[Source texts of formatted documents]
* * *

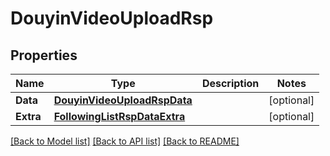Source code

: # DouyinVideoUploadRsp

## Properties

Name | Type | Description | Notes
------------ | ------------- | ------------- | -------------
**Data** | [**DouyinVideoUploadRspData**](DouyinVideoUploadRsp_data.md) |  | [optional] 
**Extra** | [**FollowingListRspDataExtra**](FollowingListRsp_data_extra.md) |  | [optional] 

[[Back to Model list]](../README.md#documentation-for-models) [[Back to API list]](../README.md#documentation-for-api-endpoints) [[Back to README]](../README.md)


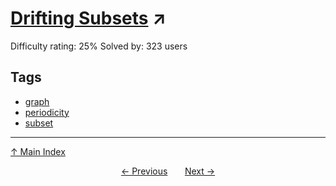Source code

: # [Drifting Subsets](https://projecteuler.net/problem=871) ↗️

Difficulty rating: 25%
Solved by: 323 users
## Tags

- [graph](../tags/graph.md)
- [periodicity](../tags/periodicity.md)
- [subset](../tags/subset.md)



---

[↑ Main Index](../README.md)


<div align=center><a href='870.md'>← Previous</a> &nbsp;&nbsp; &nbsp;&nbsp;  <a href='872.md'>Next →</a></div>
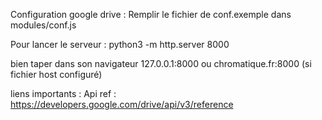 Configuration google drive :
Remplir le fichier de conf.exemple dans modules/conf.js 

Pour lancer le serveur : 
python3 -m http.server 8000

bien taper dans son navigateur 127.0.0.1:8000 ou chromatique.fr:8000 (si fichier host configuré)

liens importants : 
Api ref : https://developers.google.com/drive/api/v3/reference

* * *

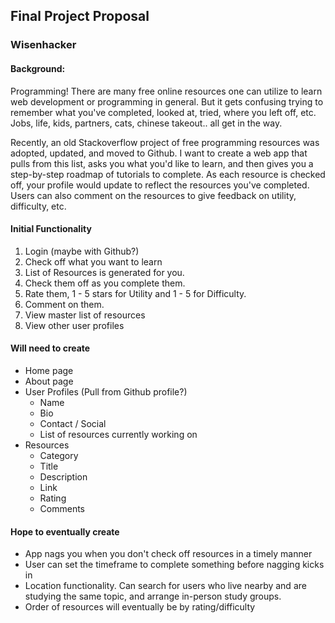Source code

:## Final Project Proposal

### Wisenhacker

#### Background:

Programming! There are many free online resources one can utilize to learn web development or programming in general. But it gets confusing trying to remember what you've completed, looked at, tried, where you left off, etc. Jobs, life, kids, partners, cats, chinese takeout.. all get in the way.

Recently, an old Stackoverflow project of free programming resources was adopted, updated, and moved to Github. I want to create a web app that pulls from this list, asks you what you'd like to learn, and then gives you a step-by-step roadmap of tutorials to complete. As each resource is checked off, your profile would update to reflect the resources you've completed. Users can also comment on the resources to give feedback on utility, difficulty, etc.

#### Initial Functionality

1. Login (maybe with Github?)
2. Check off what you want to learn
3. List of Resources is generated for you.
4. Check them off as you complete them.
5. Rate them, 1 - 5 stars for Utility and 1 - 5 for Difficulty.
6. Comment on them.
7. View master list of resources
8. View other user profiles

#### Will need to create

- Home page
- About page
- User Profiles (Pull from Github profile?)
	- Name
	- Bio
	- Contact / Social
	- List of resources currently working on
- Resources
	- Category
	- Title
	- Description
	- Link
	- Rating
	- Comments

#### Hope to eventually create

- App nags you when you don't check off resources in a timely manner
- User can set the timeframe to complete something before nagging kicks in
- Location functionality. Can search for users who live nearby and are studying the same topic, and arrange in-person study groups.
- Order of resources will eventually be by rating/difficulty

* * *

• _WHAT YOU SHOULD DO_: All that is wanted is an exact copy of the lines above from the one with "- About page" through the one with "- User can set", with both ends included.

• _RESPONSE_:
- About page
- User Profiles (Pull from Github profile?)
	- Name
	- Bio
	- Contact / Social
	- List of resources currently working on
- Resources
	- Category
	- Title
	- Description
	- Link
	- Rating
	- Comments

#### Hope to eventually create

- App nags you when you don't check off resources in a timely manner
- User can set the timeframe to complete something before nagging kicks in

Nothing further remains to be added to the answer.